The next generation of machine learning systems must be adept at perceiving and interacting with the physical world through a diverse array of sensory channels. Commonly referred to as the `Internet of Things (IoT)' ecosystem, sensory data from motion, thermal, geolocation, depth, wireless signals, video, and audio are increasingly used to model the states of physical environments and the humans inside them. Despite the potential for understanding human wellbeing, controlling physical devices, and interconnecting smart cities, the community has seen limited benchmarks for building machine learning systems for IoT. Existing efforts are often specialized to a single sensory modality or prediction task, which makes it difficult to study and train large-scale models across many IoT sensors and tasks. To accelerate the development of new machine learning technologies for IoT, this paper proposes MultiIoT, the most expansive and unified IoT benchmark to date, encompassing over 1.15 million samples from 12 modalities and 8 real-world tasks. MultiIoT introduces unique challenges involving (1) generalizable learning from many sensory modalities, (2) multimodal interactions across long temporal ranges, (3) extreme heterogeneity due to unique structure and noise topologies in real-world sensors, and (4) complexity during training and inference. We evaluate a comprehensive set of models on MultiIoT, including modality and task-specific methods, multisensory and multitask supervised models, and large multisensory foundation models. Our results highlight opportunities for ML to make a significant impact in IoT, but many challenges in scalable learning from heterogeneous, long-range, and imperfect sensory modalities still persist. We release all code and data to accelerate future research in machine learning for IoT.

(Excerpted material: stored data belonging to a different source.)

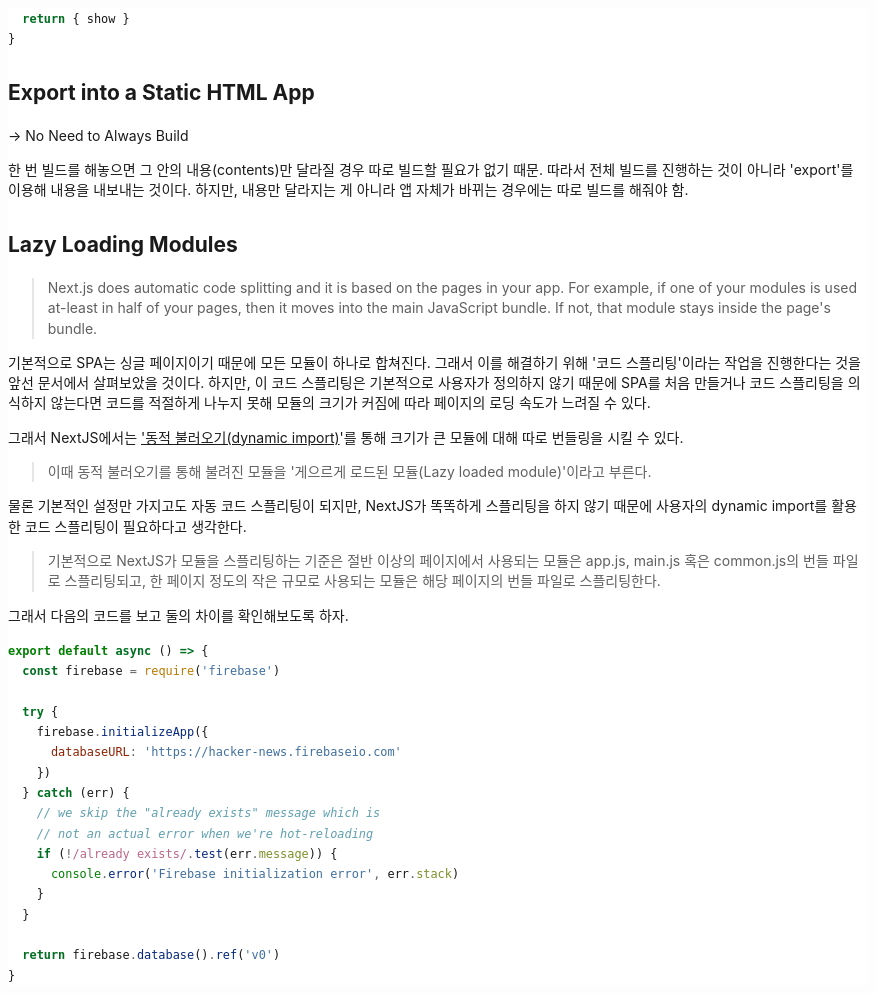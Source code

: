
 ```js
  return { show }
}
```



## Export into a Static HTML App

-> No Need to Always Build

한 번 빌드를 해놓으면 그 안의 내용(contents)만 달라질 경우 따로 빌드할 필요가 없기 때문. 따라서 전체 빌드를 진행하는 것이 아니라 'export'를 이용해 내용을 내보내는 것이다. 하지만, 내용만 달라지는 게 아니라 앱 자체가 바뀌는 경우에는 따로 빌드를 해줘야 함.

## Lazy Loading Modules

> Next.js does automatic code splitting and it is based on the pages in your app. For example, if one of your modules is used at-least in half of your pages, then it moves into the main JavaScript bundle. If not, that module stays inside the page's bundle.

기본적으로 SPA는 싱글 페이지이기 때문에 모든 모듈이 하나로 합쳐진다. 그래서 이를 해결하기 위해 '코드 스플리팅'이라는 작업을 진행한다는 것을 앞선 문서에서 살펴보았을 것이다. 하지만, 이 코드 스플리팅은 기본적으로 사용자가 정의하지 않기 때문에 SPA를 처음 만들거나 코드 스플리팅을 의식하지 않는다면 코드를 적절하게 나누지 못해 모듈의 크기가 커짐에 따라 페이지의 로딩 속도가 느려질 수 있다.

그래서 NextJS에서는 ['동적 불러오기(dynamic import)](https://github.com/zeit/next.js#dynamic-import)'를 통해 크기가 큰 모듈에 대해 따로 번들링을 시킬 수 있다.

> 이때 동적 불러오기를 통해 불려진 모듈을 '게으르게 로드된 모듈(Lazy loaded module)'이라고 부른다. 

물론 기본적인 설정만 가지고도 자동 코드 스플리팅이 되지만, NextJS가 똑똑하게 스플리팅을 하지 않기 때문에 사용자의 dynamic import를 활용한 코드 스플리팅이 필요하다고 생각한다. 

> 기본적으로 NextJS가 모듈을 스플리팅하는 기준은 절반 이상의 페이지에서 사용되는 모듈은 app.js, main.js 혹은 common.js의 번들 파일로 스플리팅되고, 한 페이지 정도의 작은 규모로 사용되는 모듈은 해당 페이지의 번들 파일로 스플리팅한다.

그래서 다음의 코드를 보고 둘의 차이를 확인해보도록 하자.

```js
export default async () => {
  const firebase = require('firebase')

  try {
    firebase.initializeApp({
      databaseURL: 'https://hacker-news.firebaseio.com'
    })
  } catch (err) {
    // we skip the "already exists" message which is
    // not an actual error when we're hot-reloading
    if (!/already exists/.test(err.message)) {
      console.error('Firebase initialization error', err.stack)
    }
  }

  return firebase.database().ref('v0')
}
```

翻译：下一代机器学习系统必须能够通过多样化的感知通道熟练地感知物理世界并与之交互。通常被称为“物联网（IoT）”生态系统，来自运动、热感、地理定位、深度、无线信号、视频和音频的传感数据正日益用于建模物理环境及其内部人类的状态。尽管在理解人类福祉、控制物理设备以及互联智慧城市方面具有潜力，但社区内针对物联网构建机器学习系统的基准测试仍然有限。现有工作通常专精于单一感知模态或预测任务，这使得跨多种物联网传感器和任务进行大规模模型的研究与训练变得困难。为加速物联网新机器学习技术的发展，本文提出了MultiIoT，这是迄今为止最全面、最统一的物联网基准测试，涵盖12种模态和8个现实世界任务中的超过115万个样本。MultiIoT引入了独特的挑战，涉及：（1）从多种感知模态中进行可泛化学习，（2）跨长时间范围的多模态交互，（3）由于现实世界传感器独特的结构和噪声拓扑导致的极端异构性，以及（4）训练和推理过程中的复杂性。我们在MultiIoT上评估了一系列全面的模型，包括模态与任务专用方法、多感知与多任务监督模型，以及大型多感知基础模型。我们的结果凸显了机器学习在物联网领域产生重大影响的机遇，但从异构、长程且不完美的感知模态中进行可扩展学习仍面临诸多挑战。我们公开所有代码和数据，以加速未来物联网机器学习的研究。